Крик Алектора
Шрифт:
Часть I
И надо мной, как жернова Вселенной, слоистое, распластанное небо вращало медленно густую черноту и перемалывало зерна света.
1. Алектор
«Внимание! Внимание! Говорит руководитель гражданской обороны Санкт-Петербурга. Граждане! Воздушная тревога! Воздушная тревога! Отключите свет, газ, воду, погасите огонь в печах. Возьмите средства индивидуальной зашиты, документы, запас продуктов и воды. Предупредите соседей и при необходимости помогите больным и престарелым выйти на улицу. Как можно быстрее дойдите до защитного сооружения или укройтесь на местности. Соблюдайте спокойствие и порядок. Будьте внимательны к сообщениям гражданской обороны!». Один длинный и два коротких сигнала сирены последовали немедленно, равномерно сменяя друг друга. «Внимание! Внимание! Граждане! Воздушная тревога!

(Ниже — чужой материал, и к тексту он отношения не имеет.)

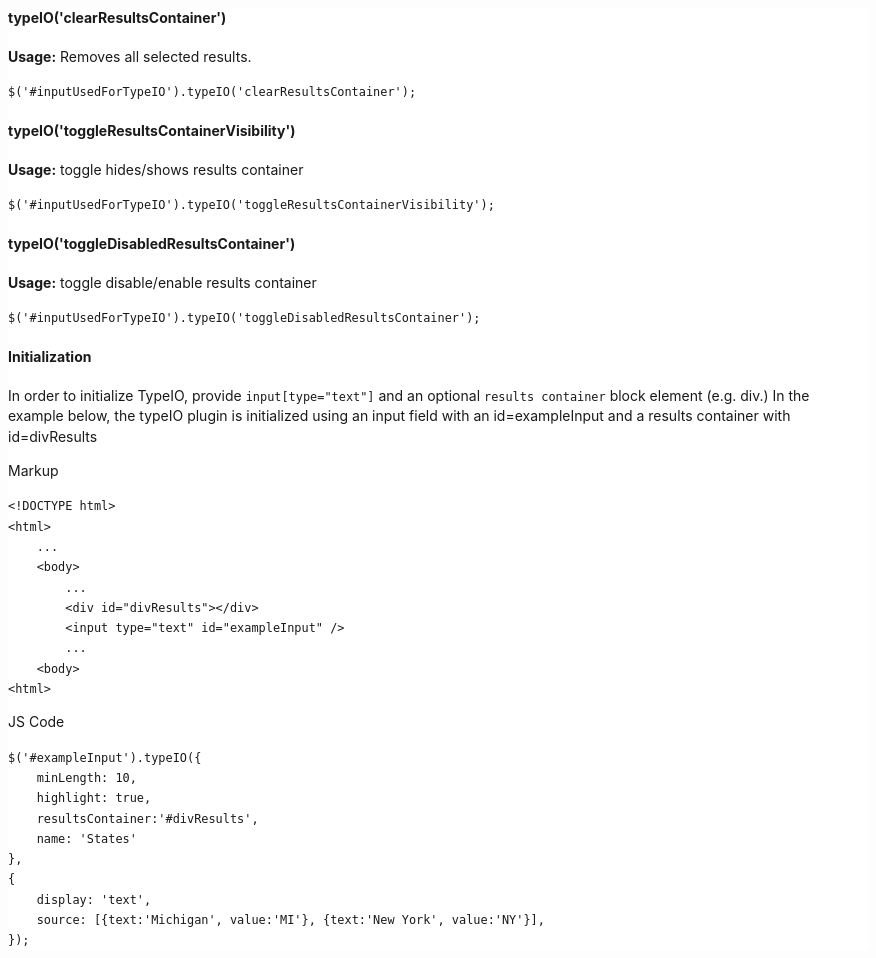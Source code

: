 #### typeIO('clearResultsContainer')
**Usage:**
Removes all selected results.
```
$('#inputUsedForTypeIO').typeIO('clearResultsContainer');
```

#### typeIO('toggleResultsContainerVisibility')
**Usage:**
toggle hides/shows results container
```
$('#inputUsedForTypeIO').typeIO('toggleResultsContainerVisibility');
```
#### typeIO('toggleDisabledResultsContainer')
**Usage:**
toggle disable/enable results container
```
$('#inputUsedForTypeIO').typeIO('toggleDisabledResultsContainer');
```


#### Initialization

In order to initialize TypeIO, provide `input[type="text"]` and an optional `results container` block element (e.g. div.) In the example below, the typeIO plugin is initialized using an input field with an id=exampleInput and a results container with id=divResults


Markup
```
<!DOCTYPE html>
<html>
    ...
    <body>
        ...
        <div id="divResults"></div>
        <input type="text" id="exampleInput" />
        ...
    <body>
<html>

```

JS Code
```
$('#exampleInput').typeIO({
    minLength: 10,
    highlight: true,
    resultsContainer:'#divResults',
    name: 'States'
},
{
    display: 'text',
    source: [{text:'Michigan', value:'MI'}, {text:'New York', value:'NY'}],
});
```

Воздушная тревога!».
Несколько секунд Вета лежала неподвижно, за последние невероятные недели привыкнув к многочисленным учебным тревогам в Питере и почти перестав вздрагивать при первом гавке ближайшего уличного матюгальника (из остальных в их тихом южном микрорайоне, утонувшем в идиллических соловьиных сквериках, доносились лишь непонятные отголоски, ничуть не страшнее, чем отдаленные звуки уличных
Радио или телевизор теперь строго предписывалось держать включенными круглые сутки, чтобы не пропустить настоящую тревогу, – но как позволить себе такую пытку, когда твой нервный пятилетний внук даже в полной тишине засыпает не ранее, чем через час после дочитанной сказки про воронов Ут-Рёста [1] – и еще минимум минут сорок ты не можешь пошевелиться, сидя на краешке его тахты: твоя самая скромная попытка приподняться и на цыпочках покинуть место ежедневного мытарства немедленно прерывается протяжным: «Ну, Ба-аа… Ну, не уходи-и…». Кроме того, когда еще работал интернет, откуда Вета жадно вылавливала все возможные подробности «Часа Икс», она вместе с другими любознательными гражданами благополучно вбила себе в голову, что ядерный удар по Москве и Петербургу по ряду очень – слишком! – убедительных причин будет нанесен именно в шесть часов вечера. Уже одно это само по себе могло навести на мысль о том, что противник прекрасно осведомлен об их ожиданиях и, уж конечно, устроит так, чтобы нападение оказалось совершенно внезапным, – ракеты рванут на Невском, например, в два часа ночи. Вот как сейчас. Неужели они – где-то там, на недосягаемом «верху» – всерьез полагают, что замотанные люди в который раз кинутся в отсутствующие бомбоубежища и угаженные подвалы – измученные страшным ожиданием люди, едва-едва ненадолго уронившие на подушки свои исстрадавшиеся головы? А еще лучше – потащат куда-то в ночи инвалидов в колясках, грудных детей в одеялах, сиамских котов в переносках – надеясь, что в панике никто не заметит, как в убежище тайком проносят незаконного поглотителя драгоценного незараженного воздуха… Вета включала радио только в полночь – когда за последними аккордами гимна воцарялась живая, чуть потрескивавшая в ночи тишина, в шесть утра закипавшая все тою же торжественной, но уже давно никакого оптимизма не внушавшей мелодией…
1
Норвежская сказка. (Здесь и далее – примечания автора).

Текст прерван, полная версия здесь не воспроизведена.